37. It should be remembered that the definition contained in section 2(2) of the Act is not an exhaustive definition. The opening words of that section are 'unless there is anything repugnant in the subject or context', and these words make it clear that if there is anything repugnant in the subject or context, the expressions defined in section 2 may be susceptible of a meaning other than what is given to them in section 2.

38. Now, when we examine the scheme of the Act, the persons by whom tax is payable fall into at least two categories. The first category consists of persons whose income is computed. The second consists of various classes of persons such as employers who have neglected to deduct the tax payable by their employees at the source and who are governed by section 18(7), executors, administrators and legal representatives of a person whose income is computed and who are governed by section 24B, members of a disrupted Hindu joint family to whom the provisions of section 25A are applicable, persons on whom a business has developed such as those specified in section 26(2), quondam partners of a dissolved firm who are governed by the provisions of section 24 and a resident who is liable to pay the tax of a non-resident under the provisions of section 44D.

39. In my opinion, all these clauses of persons, whether they are within the one category or the other, have to be regarded as assessed for the purposes of the Act.
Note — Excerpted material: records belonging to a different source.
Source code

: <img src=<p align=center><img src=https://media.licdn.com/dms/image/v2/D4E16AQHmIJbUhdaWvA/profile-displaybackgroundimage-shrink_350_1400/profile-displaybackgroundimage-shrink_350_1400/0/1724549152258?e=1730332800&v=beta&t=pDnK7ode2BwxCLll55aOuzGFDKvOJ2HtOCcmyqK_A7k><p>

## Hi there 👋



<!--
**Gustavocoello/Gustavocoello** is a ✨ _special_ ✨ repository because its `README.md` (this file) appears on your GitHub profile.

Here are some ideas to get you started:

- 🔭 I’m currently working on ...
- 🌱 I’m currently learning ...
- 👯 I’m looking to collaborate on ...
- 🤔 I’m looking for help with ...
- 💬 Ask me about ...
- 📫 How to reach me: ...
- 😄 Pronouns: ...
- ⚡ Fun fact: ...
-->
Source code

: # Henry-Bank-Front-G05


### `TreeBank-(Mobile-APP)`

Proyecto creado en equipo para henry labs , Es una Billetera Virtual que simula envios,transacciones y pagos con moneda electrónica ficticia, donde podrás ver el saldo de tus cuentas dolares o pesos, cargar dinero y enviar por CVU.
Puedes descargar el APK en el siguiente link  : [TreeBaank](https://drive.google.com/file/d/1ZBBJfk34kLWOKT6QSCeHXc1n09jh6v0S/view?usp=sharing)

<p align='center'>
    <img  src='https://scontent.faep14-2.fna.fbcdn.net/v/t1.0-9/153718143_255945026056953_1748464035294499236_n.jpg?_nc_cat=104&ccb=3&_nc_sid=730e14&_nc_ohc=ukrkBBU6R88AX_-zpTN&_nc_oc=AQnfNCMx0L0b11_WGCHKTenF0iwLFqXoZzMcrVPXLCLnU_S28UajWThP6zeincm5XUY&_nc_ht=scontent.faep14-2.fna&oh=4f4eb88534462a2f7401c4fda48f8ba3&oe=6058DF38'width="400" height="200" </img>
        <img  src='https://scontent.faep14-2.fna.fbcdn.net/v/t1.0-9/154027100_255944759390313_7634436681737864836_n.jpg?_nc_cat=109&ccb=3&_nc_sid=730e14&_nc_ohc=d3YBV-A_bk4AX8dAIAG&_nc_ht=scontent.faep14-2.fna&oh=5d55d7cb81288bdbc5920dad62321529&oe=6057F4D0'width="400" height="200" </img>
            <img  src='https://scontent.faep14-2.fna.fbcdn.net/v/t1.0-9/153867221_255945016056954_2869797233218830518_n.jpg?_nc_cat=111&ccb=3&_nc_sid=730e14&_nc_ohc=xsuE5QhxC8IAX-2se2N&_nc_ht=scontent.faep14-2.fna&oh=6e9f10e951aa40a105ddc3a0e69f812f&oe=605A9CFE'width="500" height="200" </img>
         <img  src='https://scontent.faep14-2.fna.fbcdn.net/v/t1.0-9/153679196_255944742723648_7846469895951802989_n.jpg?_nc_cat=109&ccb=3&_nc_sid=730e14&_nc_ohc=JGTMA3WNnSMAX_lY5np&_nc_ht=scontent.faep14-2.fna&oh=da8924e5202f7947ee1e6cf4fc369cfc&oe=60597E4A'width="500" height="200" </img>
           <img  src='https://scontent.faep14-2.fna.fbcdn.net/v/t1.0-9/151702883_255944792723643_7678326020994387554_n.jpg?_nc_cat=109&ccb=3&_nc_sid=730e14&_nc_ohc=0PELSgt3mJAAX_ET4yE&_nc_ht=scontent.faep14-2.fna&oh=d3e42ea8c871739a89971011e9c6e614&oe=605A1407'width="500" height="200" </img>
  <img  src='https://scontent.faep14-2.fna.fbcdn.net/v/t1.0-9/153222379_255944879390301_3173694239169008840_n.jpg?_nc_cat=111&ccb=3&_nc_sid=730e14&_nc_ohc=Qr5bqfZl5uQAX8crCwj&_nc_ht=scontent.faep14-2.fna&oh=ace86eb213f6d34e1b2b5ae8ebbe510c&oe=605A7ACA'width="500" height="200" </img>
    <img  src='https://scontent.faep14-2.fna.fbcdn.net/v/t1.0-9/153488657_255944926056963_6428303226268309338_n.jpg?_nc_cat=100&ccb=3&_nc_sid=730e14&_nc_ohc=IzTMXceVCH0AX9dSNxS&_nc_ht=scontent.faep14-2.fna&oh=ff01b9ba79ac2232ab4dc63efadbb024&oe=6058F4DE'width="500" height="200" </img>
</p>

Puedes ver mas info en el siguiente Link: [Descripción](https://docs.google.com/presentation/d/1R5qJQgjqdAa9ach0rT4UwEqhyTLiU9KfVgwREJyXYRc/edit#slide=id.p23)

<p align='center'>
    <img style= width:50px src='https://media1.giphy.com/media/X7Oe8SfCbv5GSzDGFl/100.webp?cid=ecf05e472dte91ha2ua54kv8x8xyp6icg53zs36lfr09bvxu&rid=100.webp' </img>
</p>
40. It may be that by way of abundant caution or for the purposes of emphasizing the necessity of issuing notices of demand not only to persons whose income is computed but also to those who are made liable by the Act to pay the tax due in respect of the income of another, that section 29 of the Act provides for the service of a notice of demand not only upon an assessed but also upon the other person liable to pay the tax, penalty or interest. It does not, to my mind, appear permissible for us to think that the provisions of section 29 insisting upon the service of a demand notice upon the other persons who are liable to pay the tax, penalty or interest, can form the basis of a conclusion that the only person who is an assessed for the purposes of the Act is he whose income is itself computed and not one who is liable to pay the tax in respect of the income of another.
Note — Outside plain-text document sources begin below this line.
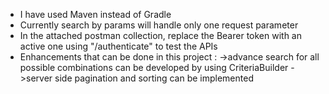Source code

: - I have used Maven instead of Gradle
- Currently search by params will handle only one request parameter
- In the attached postman collection, replace the Bearer token with an active one using "/authenticate" to test the APIs
- Enhancements that can be done in this project :
   ->advance search for all possible combinations can be developed by using CriteriaBuilder
   ->server side pagination and sorting can be implemented
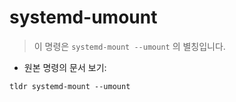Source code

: # systemd-umount

> 이 명령은 `systemd-mount --umount` 의 별칭입니다.

- 원본 명령의 문서 보기:

`tldr systemd-mount --umount`

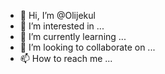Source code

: - 👋 Hi, I’m @Olijekul
- 👀 I’m interested in ...
- 🌱 I’m currently learning ...
- 💞️ I’m looking to collaborate on ...
- 📫 How to reach me ...

<!---
Olijekul/Olijekul is a ✨ special ✨ repository because its `README.md` (this file) appears on your GitHub profile.
You can click the Preview link to take a look at your changes.
--->

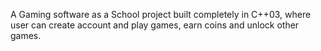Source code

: A Gaming software as a School project built completely in C++03, where user can create account and play games, earn
coins and unlock other games.
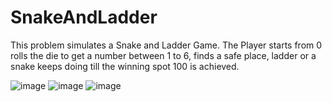 # SnakeAndLadder
This problem simulates a Snake and Ladder Game. The Player starts from 0 rolls the die to get a number between 1 to 6, finds a safe place, ladder or a snake keeps doing till the winning spot  100 is achieved. 

![image](https://user-images.githubusercontent.com/28047529/133801286-3a92c6fc-118a-482c-9364-17dfb8a39aef.png)
![image](https://user-images.githubusercontent.com/28047529/133801383-54202c9b-c9ef-46f0-a1cd-cde8e733fc92.png)
![image](https://user-images.githubusercontent.com/28047529/133883822-6e8fc614-4bca-48ab-9547-8e01ef7fabe1.png)
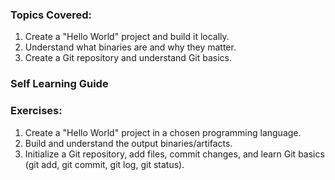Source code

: ### Topics Covered:
 1. Create a "Hello World" project and build it locally.
 2. Understand what binaries are and why they matter.
 3. Create a Git repository and understand Git basics.

### Self Learning Guide

### Exercises:
 1. Create a "Hello World" project in a chosen programming language.
 2. Build and understand the output binaries/artifacts.
 3. Initialize a Git repository, add files, commit changes, and learn Git basics (git add, git commit, git log, git status).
41. Section 45 of the Act which empowers an Income-tax Officer to treat a person who has presented an appeal as not being in default, unlike section 29 of the Act, refers only to an assessed and not to 'the other person liable to pay' tax, penalty or interest.
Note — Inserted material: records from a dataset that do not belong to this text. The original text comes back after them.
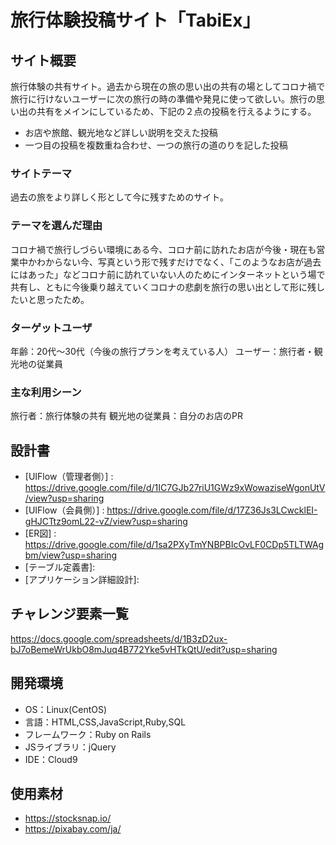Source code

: # 旅行体験投稿サイト「TabiEx」

## サイト概要
旅行体験の共有サイト。過去から現在の旅の思い出の共有の場としてコロナ禍で旅行に行けないユーザーに次の旅行の時の準備や発見に使って欲しい。旅行の思い出の共有をメインにしているため、下記の２点の投稿を行えるようにする。

- お店や旅館、観光地など詳しい説明を交えた投稿
- 一つ目の投稿を複数重ね合わせ、一つの旅行の道のりを記した投稿
### サイトテーマ
過去の旅をより詳しく形として今に残すためのサイト。

### テーマを選んだ理由
コロナ禍で旅行しづらい環境にある今、コロナ前に訪れたお店が今後・現在も営業中かわからない今、写真という形で残すだけでなく、「このようなお店が過去にはあった」などコロナ前に訪れていない人のためにインターネットという場で共有し、ともに今後乗り越えていくコロナの悲劇を旅行の思い出として形に残したいと思ったため。

### ターゲットユーザ
年齢：20代〜30代（今後の旅行プランを考えている人）
ユーザー：旅行者・観光地の従業員


### 主な利用シーン
旅行者：旅行体験の共有
観光地の従業員：自分のお店のPR

## 設計書
- [UIFlow（管理者側）]
: https://drive.google.com/file/d/1IC7GJb27riU1GWz9xWowaziseWgonUtV/view?usp=sharing
- [UIFlow（会員側）]
: https://drive.google.com/file/d/17Z36Js3LCwcklEI-gHJCTtz9omL22-vZ/view?usp=sharing
- [ER図]
: https://drive.google.com/file/d/1sa2PXyTmYNBPBIcOvLF0CDp5TLTWAgbm/view?usp=sharing
- [テーブル定義書]:
- [アプリケーション詳細設計]:

## チャレンジ要素一覧
https://docs.google.com/spreadsheets/d/1B3zD2ux-bJ7oBemeWrUkbO8mJuq4B772Yke5vHTkQtU/edit?usp=sharing

## 開発環境
- OS：Linux(CentOS)
- 言語：HTML,CSS,JavaScript,Ruby,SQL
- フレームワーク：Ruby on Rails
- JSライブラリ：jQuery
- IDE：Cloud9

## 使用素材
- https://stocksnap.io/
- https://pixabay.com/ja/
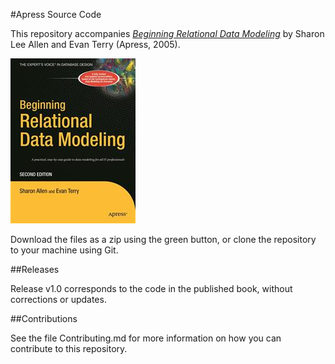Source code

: #Apress Source Code

This repository accompanies [*Beginning Relational Data Modeling*](http://www.apress.com/9781590594636) by Sharon Lee Allen and Evan Terry (Apress, 2005).

![Cover image](9781590594636.jpg)

Download the files as a zip using the green button, or clone the repository to your machine using Git.

##Releases

Release v1.0 corresponds to the code in the published book, without corrections or updates.

##Contributions

See the file Contributing.md for more information on how you can contribute to this repository.
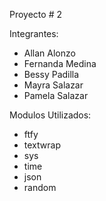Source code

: Proyecto # 2 

Integrantes:

* Allan Alonzo
* Fernanda Medina
* Bessy Padilla
* Mayra Salazar
* Pamela Salazar



Modulos Utilizados:
* ftfy
* textwrap
* sys
* time
* json
* random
42. If we should accept the argument that the expression 'assessed' occurring in section 45 only means the person whose income was computed during the assessment proceedings it would lead to the result that if that assessed whose income was computed died during the tendency of the assessment proceedings or immediately thereafter before the expire of the period of limitation within which an appeal could be filed, and his legal representative, executor or administrator presents an appeal, it would not be open to the Income-tax Officer to treat that executor, administrator or heir as a person who is not in default. Such persons referred to in sections 18(7), 26(2), 44 and 44D, for, those persons, according to the argument, would not be the assesseds. A construction leading to such incongruous consequences should not, in my opinion, be accepted.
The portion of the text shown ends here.